*EXERCISE*
Without omitting anything, copy every entry word for word.

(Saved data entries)
= = = = =
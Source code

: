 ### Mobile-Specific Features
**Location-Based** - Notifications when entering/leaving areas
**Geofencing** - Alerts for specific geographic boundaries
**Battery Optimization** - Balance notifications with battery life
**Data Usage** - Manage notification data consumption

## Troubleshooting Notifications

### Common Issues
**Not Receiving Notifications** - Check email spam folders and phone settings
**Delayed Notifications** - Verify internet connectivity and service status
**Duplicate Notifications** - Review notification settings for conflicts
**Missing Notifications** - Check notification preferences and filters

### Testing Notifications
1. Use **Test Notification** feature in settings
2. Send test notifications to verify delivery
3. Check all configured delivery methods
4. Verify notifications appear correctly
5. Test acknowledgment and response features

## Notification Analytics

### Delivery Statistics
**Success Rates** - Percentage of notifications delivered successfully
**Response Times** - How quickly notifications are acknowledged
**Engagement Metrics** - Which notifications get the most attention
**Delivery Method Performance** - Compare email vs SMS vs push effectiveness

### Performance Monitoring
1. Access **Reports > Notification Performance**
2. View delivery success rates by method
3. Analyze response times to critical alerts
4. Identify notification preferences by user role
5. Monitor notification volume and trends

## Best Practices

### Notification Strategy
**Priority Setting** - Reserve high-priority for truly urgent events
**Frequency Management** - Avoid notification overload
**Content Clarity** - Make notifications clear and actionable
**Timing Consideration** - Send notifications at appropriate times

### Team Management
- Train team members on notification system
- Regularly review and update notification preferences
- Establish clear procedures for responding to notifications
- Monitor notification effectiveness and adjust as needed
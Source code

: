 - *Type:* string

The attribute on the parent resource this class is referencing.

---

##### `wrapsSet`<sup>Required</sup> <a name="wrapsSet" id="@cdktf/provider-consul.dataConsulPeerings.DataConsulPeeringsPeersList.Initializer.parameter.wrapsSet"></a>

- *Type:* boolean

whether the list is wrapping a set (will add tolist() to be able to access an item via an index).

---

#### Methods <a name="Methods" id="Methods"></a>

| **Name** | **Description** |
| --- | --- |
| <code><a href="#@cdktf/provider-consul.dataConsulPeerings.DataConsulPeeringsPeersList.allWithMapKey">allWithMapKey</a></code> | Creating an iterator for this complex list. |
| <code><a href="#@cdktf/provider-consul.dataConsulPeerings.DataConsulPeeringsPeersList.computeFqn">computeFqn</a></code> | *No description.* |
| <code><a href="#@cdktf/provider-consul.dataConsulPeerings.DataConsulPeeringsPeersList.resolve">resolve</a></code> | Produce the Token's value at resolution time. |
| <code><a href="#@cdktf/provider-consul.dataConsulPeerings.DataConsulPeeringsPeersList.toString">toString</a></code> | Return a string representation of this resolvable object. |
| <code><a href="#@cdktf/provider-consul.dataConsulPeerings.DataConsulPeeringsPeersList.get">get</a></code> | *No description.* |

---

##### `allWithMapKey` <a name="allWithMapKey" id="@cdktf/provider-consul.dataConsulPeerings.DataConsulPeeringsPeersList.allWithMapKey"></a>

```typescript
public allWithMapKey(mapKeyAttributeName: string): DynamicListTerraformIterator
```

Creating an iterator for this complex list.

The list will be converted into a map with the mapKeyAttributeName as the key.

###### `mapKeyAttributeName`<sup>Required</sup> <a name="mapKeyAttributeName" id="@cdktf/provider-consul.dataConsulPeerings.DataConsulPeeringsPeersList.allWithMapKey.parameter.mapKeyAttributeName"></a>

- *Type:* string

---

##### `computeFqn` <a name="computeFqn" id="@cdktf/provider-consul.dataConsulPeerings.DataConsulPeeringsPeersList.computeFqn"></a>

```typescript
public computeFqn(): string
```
= = = = =
*RESULT BELOW*
Source code

: ### Mobile-Specific Features
**Location-Based** - Notifications when entering/leaving areas
**Geofencing** - Alerts for specific geographic boundaries
**Battery Optimization** - Balance notifications with battery life
**Data Usage** - Manage notification data consumption

## Troubleshooting Notifications

### Common Issues
**Not Receiving Notifications** - Check email spam folders and phone settings
**Delayed Notifications** - Verify internet connectivity and service status
**Duplicate Notifications** - Review notification settings for conflicts
**Missing Notifications** - Check notification preferences and filters

### Testing Notifications
1. Use **Test Notification** feature in settings
2. Send test notifications to verify delivery
3. Check all configured delivery methods
4. Verify notifications appear correctly
5. Test acknowledgment and response features

## Notification Analytics

### Delivery Statistics
**Success Rates** - Percentage of notifications delivered successfully
**Response Times** - How quickly notifications are acknowledged
**Engagement Metrics** - Which notifications get the most attention
**Delivery Method Performance** - Compare email vs SMS vs push effectiveness

### Performance Monitoring
1. Access **Reports > Notification Performance**
2. View delivery success rates by method
3. Analyze response times to critical alerts
4. Identify notification preferences by user role
5. Monitor notification volume and trends

## Best Practices

### Notification Strategy
**Priority Setting** - Reserve high-priority for truly urgent events
**Frequency Management** - Avoid notification overload
**Content Clarity** - Make notifications clear and actionable
**Timing Consideration** - Send notifications at appropriate times

### Team Management
- Train team members on notification system
- Regularly review and update notification preferences
- Establish clear procedures for responding to notifications
- Monitor notification effectiveness and adjust as needed
Source code

: - *Type:* string

The attribute on the parent resource this class is referencing.

---

##### `wrapsSet`<sup>Required</sup> <a name="wrapsSet" id="@cdktf/provider-consul.dataConsulPeerings.DataConsulPeeringsPeersList.Initializer.parameter.wrapsSet"></a>

- *Type:* boolean

whether the list is wrapping a set (will add tolist() to be able to access an item via an index).

---

#### Methods <a name="Methods" id="Methods"></a>

| **Name** | **Description** |
| --- | --- |
| <code><a href="#@cdktf/provider-consul.dataConsulPeerings.DataConsulPeeringsPeersList.allWithMapKey">allWithMapKey</a></code> | Creating an iterator for this complex list. |
| <code><a href="#@cdktf/provider-consul.dataConsulPeerings.DataConsulPeeringsPeersList.computeFqn">computeFqn</a></code> | *No description.* |
| <code><a href="#@cdktf/provider-consul.dataConsulPeerings.DataConsulPeeringsPeersList.resolve">resolve</a></code> | Produce the Token's value at resolution time. |
| <code><a href="#@cdktf/provider-consul.dataConsulPeerings.DataConsulPeeringsPeersList.toString">toString</a></code> | Return a string representation of this resolvable object. |
| <code><a href="#@cdktf/provider-consul.dataConsulPeerings.DataConsulPeeringsPeersList.get">get</a></code> | *No description.* |

---

##### `allWithMapKey` <a name="allWithMapKey" id="@cdktf/provider-consul.dataConsulPeerings.DataConsulPeeringsPeersList.allWithMapKey"></a>

```typescript
public allWithMapKey(mapKeyAttributeName: string): DynamicListTerraformIterator
```

Creating an iterator for this complex list.

The list will be converted into a map with the mapKeyAttributeName as the key.

###### `mapKeyAttributeName`<sup>Required</sup> <a name="mapKeyAttributeName" id="@cdktf/provider-consul.dataConsulPeerings.DataConsulPeeringsPeersList.allWithMapKey.parameter.mapKeyAttributeName"></a>

- *Type:* string

---

##### `computeFqn` <a name="computeFqn" id="@cdktf/provider-consul.dataConsulPeerings.DataConsulPeeringsPeersList.computeFqn"></a>

```typescript
public computeFqn(): string
```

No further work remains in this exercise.